Start of Given entries
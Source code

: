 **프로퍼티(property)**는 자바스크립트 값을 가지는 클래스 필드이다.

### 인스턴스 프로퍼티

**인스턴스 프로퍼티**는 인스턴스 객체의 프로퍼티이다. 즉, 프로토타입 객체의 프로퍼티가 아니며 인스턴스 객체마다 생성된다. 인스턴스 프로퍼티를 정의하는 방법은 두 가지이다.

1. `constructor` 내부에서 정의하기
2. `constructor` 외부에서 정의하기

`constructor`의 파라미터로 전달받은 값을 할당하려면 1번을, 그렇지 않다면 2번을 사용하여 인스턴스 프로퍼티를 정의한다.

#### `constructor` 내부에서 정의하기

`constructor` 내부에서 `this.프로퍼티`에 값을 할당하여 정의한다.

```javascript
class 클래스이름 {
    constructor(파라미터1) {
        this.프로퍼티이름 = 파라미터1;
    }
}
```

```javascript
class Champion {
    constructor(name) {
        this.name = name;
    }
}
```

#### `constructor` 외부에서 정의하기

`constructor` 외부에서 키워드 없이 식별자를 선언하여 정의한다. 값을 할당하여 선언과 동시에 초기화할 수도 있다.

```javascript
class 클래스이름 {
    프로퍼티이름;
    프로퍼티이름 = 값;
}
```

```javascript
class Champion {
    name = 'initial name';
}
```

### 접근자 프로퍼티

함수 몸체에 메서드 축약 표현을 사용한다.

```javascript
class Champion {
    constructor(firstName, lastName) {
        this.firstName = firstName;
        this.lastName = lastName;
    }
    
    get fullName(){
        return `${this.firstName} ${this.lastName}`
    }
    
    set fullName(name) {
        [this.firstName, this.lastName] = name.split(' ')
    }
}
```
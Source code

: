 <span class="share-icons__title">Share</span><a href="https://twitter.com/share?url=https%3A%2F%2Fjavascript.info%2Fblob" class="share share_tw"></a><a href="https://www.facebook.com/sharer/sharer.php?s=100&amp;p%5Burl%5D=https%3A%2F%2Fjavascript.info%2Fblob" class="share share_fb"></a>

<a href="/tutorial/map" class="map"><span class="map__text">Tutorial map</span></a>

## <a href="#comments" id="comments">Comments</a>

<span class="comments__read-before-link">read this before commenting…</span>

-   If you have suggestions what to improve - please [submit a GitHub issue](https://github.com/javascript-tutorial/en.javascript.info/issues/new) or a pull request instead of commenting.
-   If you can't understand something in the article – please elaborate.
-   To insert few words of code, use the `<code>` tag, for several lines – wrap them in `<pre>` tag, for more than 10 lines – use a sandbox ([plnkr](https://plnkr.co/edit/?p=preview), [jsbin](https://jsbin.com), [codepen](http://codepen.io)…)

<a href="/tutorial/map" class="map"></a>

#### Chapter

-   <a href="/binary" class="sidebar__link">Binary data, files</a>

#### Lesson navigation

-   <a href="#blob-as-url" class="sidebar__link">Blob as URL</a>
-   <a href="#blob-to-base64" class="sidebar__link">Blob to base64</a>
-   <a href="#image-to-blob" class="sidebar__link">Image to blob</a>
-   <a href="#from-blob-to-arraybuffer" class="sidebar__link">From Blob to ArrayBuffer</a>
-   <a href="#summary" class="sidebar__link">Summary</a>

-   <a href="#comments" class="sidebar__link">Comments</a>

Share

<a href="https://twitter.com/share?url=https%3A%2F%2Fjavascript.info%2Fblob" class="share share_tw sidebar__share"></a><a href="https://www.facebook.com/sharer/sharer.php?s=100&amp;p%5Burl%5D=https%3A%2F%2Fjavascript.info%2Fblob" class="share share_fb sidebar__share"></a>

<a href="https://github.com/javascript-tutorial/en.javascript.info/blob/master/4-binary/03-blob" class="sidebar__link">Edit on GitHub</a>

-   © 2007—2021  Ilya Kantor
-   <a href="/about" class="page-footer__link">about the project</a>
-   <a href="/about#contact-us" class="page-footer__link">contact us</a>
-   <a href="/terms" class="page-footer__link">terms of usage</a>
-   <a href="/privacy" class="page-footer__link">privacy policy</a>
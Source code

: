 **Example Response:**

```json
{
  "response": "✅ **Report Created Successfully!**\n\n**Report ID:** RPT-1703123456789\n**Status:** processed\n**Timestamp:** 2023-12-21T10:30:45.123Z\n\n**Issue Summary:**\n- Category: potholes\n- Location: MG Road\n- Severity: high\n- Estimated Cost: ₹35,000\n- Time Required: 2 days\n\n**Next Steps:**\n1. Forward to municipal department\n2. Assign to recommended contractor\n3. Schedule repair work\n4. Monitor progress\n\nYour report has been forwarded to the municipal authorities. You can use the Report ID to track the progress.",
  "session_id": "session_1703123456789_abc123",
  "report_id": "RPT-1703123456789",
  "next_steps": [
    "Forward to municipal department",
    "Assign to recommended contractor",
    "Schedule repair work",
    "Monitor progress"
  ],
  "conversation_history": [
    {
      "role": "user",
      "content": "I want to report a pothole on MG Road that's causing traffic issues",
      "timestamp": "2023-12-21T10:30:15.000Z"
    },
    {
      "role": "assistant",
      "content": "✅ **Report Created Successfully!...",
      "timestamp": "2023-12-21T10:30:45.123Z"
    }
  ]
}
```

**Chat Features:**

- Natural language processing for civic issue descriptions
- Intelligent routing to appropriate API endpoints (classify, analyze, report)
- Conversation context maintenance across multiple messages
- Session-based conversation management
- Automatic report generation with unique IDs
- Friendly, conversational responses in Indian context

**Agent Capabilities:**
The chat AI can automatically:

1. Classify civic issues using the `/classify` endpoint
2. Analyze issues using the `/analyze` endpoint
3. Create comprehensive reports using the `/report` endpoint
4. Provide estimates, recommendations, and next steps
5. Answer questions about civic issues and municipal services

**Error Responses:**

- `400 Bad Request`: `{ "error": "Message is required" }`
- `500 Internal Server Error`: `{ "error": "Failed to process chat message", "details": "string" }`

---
End of Given entries
▸ What to produce: Please quote nothing but the lines from the line with "- Natural language" through the end of the data above, exactly as written, ends included.

▸ Solution to this task:
- Natural language processing for civic issue descriptions
- Intelligent routing to appropriate API endpoints (classify, analyze, report)
- Conversation context maintenance across multiple messages
- Session-based conversation management
- Automatic report generation with unique IDs
- Friendly, conversational responses in Indian context

**Agent Capabilities:**
The chat AI can automatically:

1. Classify civic issues using the `/classify` endpoint
2. Analyze issues using the `/analyze` endpoint
3. Create comprehensive reports using the `/report` endpoint
4. Provide estimates, recommendations, and next steps
5. Answer questions about civic issues and municipal services

**Error Responses:**

- `400 Bad Request`: `{ "error": "Message is required" }`
- `500 Internal Server Error`: `{ "error": "Failed to process chat message", "details": "string" }`

---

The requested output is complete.